* Collected data:
☆ ☆ ☆
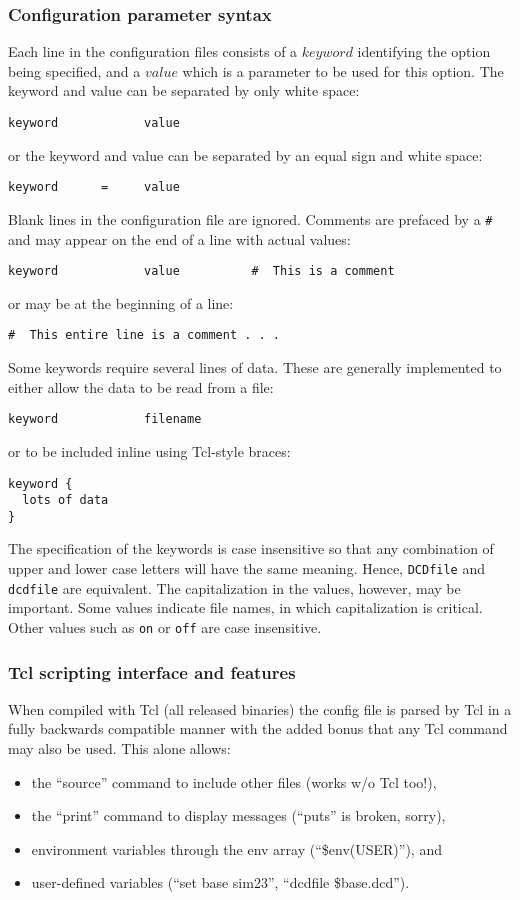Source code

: \subsubsection{Configuration parameter syntax}
\label{section:configsyntax}
Each line
in the configuration files consists of a $keyword$ identifying the option
being specified, and a $value$ which is a parameter to be used for this
option.  The keyword and value can be separated by only white space:
\begin{verbatim}
keyword            value
\end{verbatim}
or the keyword and value can be separated by an equal sign and white space:
\begin{verbatim}
keyword      =     value
\end{verbatim}
Blank lines in the configuration file are ignored.  Comments are prefaced by
a \verb!#! and may appear on the end of a line with actual values:
\begin{verbatim}
keyword            value          #  This is a comment
\end{verbatim}
or may be at the beginning of a line:
\begin{verbatim}
#  This entire line is a comment . . . 
\end{verbatim}
Some keywords require several lines of data.
These are generally implemented to either allow the data to be read from a file:
\begin{verbatim}
keyword            filename
\end{verbatim}
or to be included inline using Tcl-style braces:
\begin{verbatim}
keyword {
  lots of data
}
\end{verbatim}

The specification of the keywords is case insensitive 
so that any combination of 
upper and lower case letters will have the same meaning.  
Hence, {\tt DCDfile} and {\tt dcdfile} 
are equivalent.  The capitalization in the values, however, may be important.
Some values indicate file names, in which capitalization is critical.  
Other values such as {\tt on} or {\tt off} are case insensitive.

\subsubsection{Tcl scripting interface and features}
\label{section:tclscripting}

When compiled with Tcl (all released binaries) the config file
is parsed by Tcl in a fully backwards compatible manner with the
added bonus that any Tcl command may also be used.  This alone allows:
\begin{itemize}
 \item the ``source'' command to include other files (works w/o Tcl too!),
 \item the ``print'' command to display messages (``puts'' is broken, sorry),
 \item environment variables through the env array (``\$env(USER)''), and
 \item user-defined variables (``set base sim23'', ``dcdfile \${base}.dcd'').
\end{itemize}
☆ ☆ ☆
* Instructions for the task: Copy out the lines starting at the one containing "a \verb!#! and" and ending with the last line of the entries. Include nothing else.

* Answer below:
a \verb!#! and may appear on the end of a line with actual values:
\begin{verbatim}
keyword            value          #  This is a comment
\end{verbatim}
or may be at the beginning of a line:
\begin{verbatim}
#  This entire line is a comment . . . 
\end{verbatim}
Some keywords require several lines of data.
These are generally implemented to either allow the data to be read from a file:
\begin{verbatim}
keyword            filename
\end{verbatim}
or to be included inline using Tcl-style braces:
\begin{verbatim}
keyword {
  lots of data
}
\end{verbatim}

The specification of the keywords is case insensitive 
so that any combination of 
upper and lower case letters will have the same meaning.  
Hence, {\tt DCDfile} and {\tt dcdfile} 
are equivalent.  The capitalization in the values, however, may be important.
Some values indicate file names, in which capitalization is critical.  
Other values such as {\tt on} or {\tt off} are case insensitive.

\subsubsection{Tcl scripting interface and features}
\label{section:tclscripting}

When compiled with Tcl (all released binaries) the config file
is parsed by Tcl in a fully backwards compatible manner with the
added bonus that any Tcl command may also be used.  This alone allows:
\begin{itemize}
 \item the ``source'' command to include other files (works w/o Tcl too!),
 \item the ``print'' command to display messages (``puts'' is broken, sorry),
 \item environment variables through the env array (``\$env(USER)''), and
 \item user-defined variables (``set base sim23'', ``dcdfile \${base}.dcd'').
\end{itemize}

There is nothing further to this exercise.